The exchange immediately drew attention online: Heinrich began trending on Twitter, setting off a flurry of jokes about his appearance and some genuine speculation about his political future.
How long until someone writes a Heinrich 2020 speculation piece
— Igor Bobic (@igorbobic) June 13, 2017
Quick! First person to float Martin Heinrich as the 2020 presidential nominee gets a byline in Politico!
— Ian Millhiser (@imillhiser) June 13, 2017
Heinrich/Harris 2020 or Harris/Heinrich 2020, I’m good with either. #SessionsHearing
— May Brian (@mabri1741) June 13, 2017
— Diane Keddie (@dkbufny) June 13, 2017
But if Heinrich sees himself as a potential challenger to President Donald Trump in 2020, he hasn’t told many of the people in New Mexico.
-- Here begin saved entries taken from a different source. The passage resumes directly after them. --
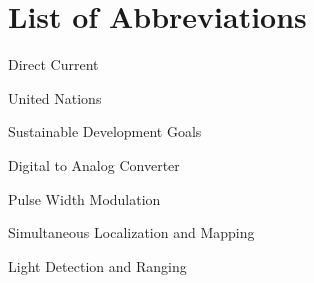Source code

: \linespread{1.0}
\setlength{\parskip}{0.1em}
\section*{List of Abbreviations}

\begin{acronym}
  {Direct Current}
\end{acronym}
\begin{acronym}
  {United Nations}
\end{acronym}
\begin{acronym}
  {Sustainable Development Goals}
\end{acronym}
\begin{acronym}
  {Digital to Analog Converter}
\end{acronym}
\begin{acronym}
  {Pulse Width Modulation}
\end{acronym}
\begin{acronym}
  {Simultaneous Localization and Mapping}
\end{acronym}
\begin{acronym}
  {Light Detection and Ranging}
\end{acronym}
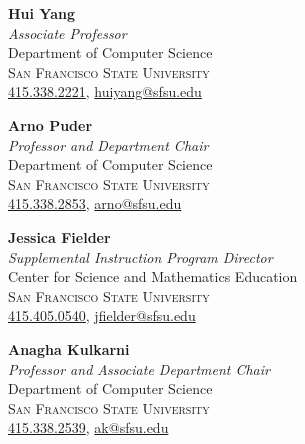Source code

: \documentclass[hidelinks, 10.5pt]{article}
\def\contentwidth{0.9\linewidth}    %
\def\sectiontocontentspacing{4mm}   %
\begin{document}
{\vspace{\sectiontocontentspacing}

\begin{minipage}[ct]{\contentwidth}
    \begin{multicols}{2}
        \textbf{Hui Yang}\\
        \emph{Associate Professor}\\
        {Department of Computer Science}\\
        \textsc{San Francisco State University}\\
        \href{tel:4153382221}{415.338.2221}, \href{mailto:huiyang@sfsu.edu}{huiyang@sfsu.edu}\\

        \vspace{-1mm}

        \textbf{Arno Puder}\\
        \emph{Professor and Department Chair}\\
        {Department of Computer Science}\\
        \textsc{San Francisco State University}\\
        \href{tel:4153382853}{415.338.2853}, \href{mailto:arno@sfsu.edu}{arno@sfsu.edu}\\

        \vspace{-1mm}

        \textbf{Jessica Fielder}\\
        \emph{Supplemental Instruction Program Director}\\
        {Center for Science and Mathematics Education}\\
        \textsc{San Francisco State University}\\
        \href{tel:4154050540}{415.405.0540}, \href{mailto:jfielder@sfsu.edu}{jfielder@sfsu.edu}\\

        \columnbreak

        \textbf{Anagha Kulkarni}\\
        \emph{Professor and Associate Department Chair}\\
        {Department of Computer Science}\\
        \textsc{San Francisco State University}\\
        \href{tel:4153382539}{415.338.2539}, \href{mailto:ak@sfsu.edu}{ak@sfsu.edu}\\

        \vspace{-1mm}


\end{multicols}
\end{minipage}}
\end{document}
Conversations and emails with ten state Democrats who have worked with the senator at various points in his political ascent produced a consensus view of the senator as a no-nonsense policymaker with ambiguous aspirations for higher office at best.
“That is not a conversation that is happening here,” one in-state Democrat operative said when asked about Heinrich’s 2020 ambitions. “He’s got a re-election campaign coming up, he’s focused on the Senate. That’s really what’s happening here.”
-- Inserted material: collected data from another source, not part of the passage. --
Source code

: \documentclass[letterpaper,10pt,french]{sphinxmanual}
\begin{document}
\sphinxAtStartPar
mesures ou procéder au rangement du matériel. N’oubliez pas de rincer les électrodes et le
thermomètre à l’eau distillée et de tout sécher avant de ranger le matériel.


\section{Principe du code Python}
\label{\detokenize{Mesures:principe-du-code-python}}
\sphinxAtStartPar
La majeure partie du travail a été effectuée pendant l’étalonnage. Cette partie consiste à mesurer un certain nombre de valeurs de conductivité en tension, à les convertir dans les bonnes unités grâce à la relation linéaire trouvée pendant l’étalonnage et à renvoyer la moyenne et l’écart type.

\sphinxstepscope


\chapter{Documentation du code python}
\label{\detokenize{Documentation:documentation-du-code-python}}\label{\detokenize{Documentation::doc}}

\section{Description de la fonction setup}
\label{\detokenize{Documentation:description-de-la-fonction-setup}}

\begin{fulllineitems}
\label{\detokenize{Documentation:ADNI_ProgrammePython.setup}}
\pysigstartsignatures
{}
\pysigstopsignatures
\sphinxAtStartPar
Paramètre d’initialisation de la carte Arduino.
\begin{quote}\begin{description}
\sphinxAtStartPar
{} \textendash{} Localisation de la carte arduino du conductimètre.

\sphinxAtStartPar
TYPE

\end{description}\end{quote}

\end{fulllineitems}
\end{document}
Heinrich’s decision to avoid the spotlight has largely kept him off the long lists of Democrats itching to run against Trump in 2020.
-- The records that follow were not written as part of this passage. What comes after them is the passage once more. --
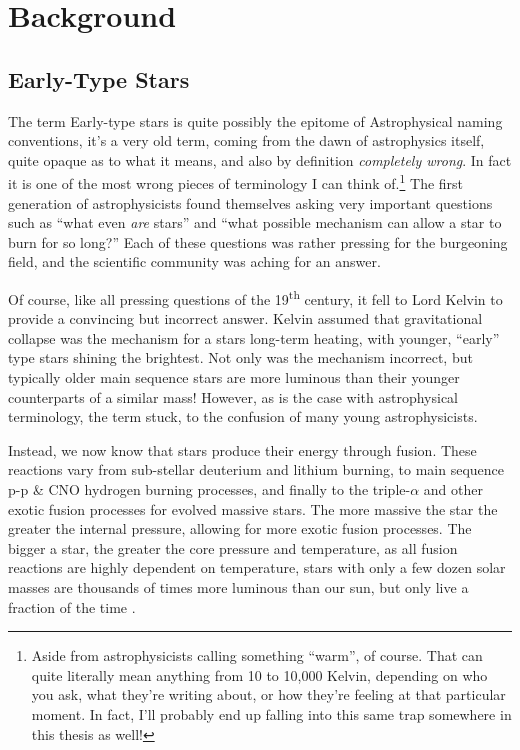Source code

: \chapter{Background}

\section{Early-Type Stars}
\label{sec:earlytype}

The term Early-type stars is quite possibly the epitome of Astrophysical naming conventions, it's a very old term, coming from the dawn of astrophysics itself, quite opaque as to what it means, and also by definition \textit{completely wrong}. In fact it is one of the most wrong pieces of terminology I can think of.\footnote{Aside from astrophysicists calling something ``warm'', of course. That can quite literally mean anything from 10 to 10,000 Kelvin, depending on who you ask, what they're writing about, or how they're feeling at that particular moment. In fact, I'll probably end up falling into this same trap somewhere in this thesis as well!}
The first generation of astrophysicists found themselves asking very important questions such as ``what even \textit{are} stars'' and ``what possible mechanism can allow a star to burn for so long?'' Each of these questions was rather pressing for the burgeoning field, and the scientific community was aching for an answer.

Of course, like all pressing questions of the 19\textsuperscript{th} century, it fell to Lord Kelvin to provide a convincing but incorrect answer. Kelvin assumed that gravitational collapse was the mechanism for a stars long-term heating, with younger, ``early'' type stars shining the brightest. Not only was the mechanism incorrect, but typically older main sequence stars are more luminous than their younger counterparts of a similar mass! However, as is the case with astrophysical terminology, the term stuck, to the confusion of many young astrophysicists.


Instead, we now know that stars produce their energy through fusion. These reactions vary from sub-stellar deuterium and lithium burning, to main sequence p-p \& CNO hydrogen burning processes, and finally to the triple-$\alpha$ and other exotic fusion processes for evolved massive stars. The more massive the star the greater the internal pressure, allowing for more exotic fusion processes.
The bigger a star, the greater the core pressure and temperature, as all fusion reactions are highly dependent on temperature, stars with only a few dozen solar masses are thousands of times more luminous than our sun, but only live a fraction of the time \parencite{carrollIntroductionModernAstrophysics2014}.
Of the 21 Democrats on Politico’s 2020 speculative list, Heinrich is absent. While Hill listed 43 potential Democratic candidates, which includes Hollywood celebrities like The Rock and Oprah Winfrey, it did not mention the New Mexico senator.
But Heinrich’s omission from the list of potential contenders hasn’t surprised many Democrats from his home state, who question whether Heinrich has the appetite for a presidential run in 2020, or ever.
“He has an excellent reputation here in New Mexico,” Bernalillo County Democratic chairman Bill Peifer said. “However, I don’t think that the junior senator from tiny (population-wise) New Mexico would do well on the national stage. I’m sure that if the 2020 nominee would ask him to run for vice president he’d agree, but that particular choice is usually dictated, in part, by who hails from a ‘must win’ state.”
“But Martin is young and has plenty of time to make a national name for himself. Perhaps in 2024 or 2028 . . . who knows?”
While much of the public discovered Heinrich earlier this month, he’s been viewed as a rising star in New Mexico politics over the past decade and a half.
After moving to New Mexico on a whim with his wife, Heinrich developed a reputation as a soft-spoken, yet firm environmentalist and conservationist on the Albuquerque City Council. His advocacy for electric vehicles and increased city use of solar and wind power caught the eye of then-Gov. Bill Richardson in 2006 to be the state’s Natural Resources Trustee.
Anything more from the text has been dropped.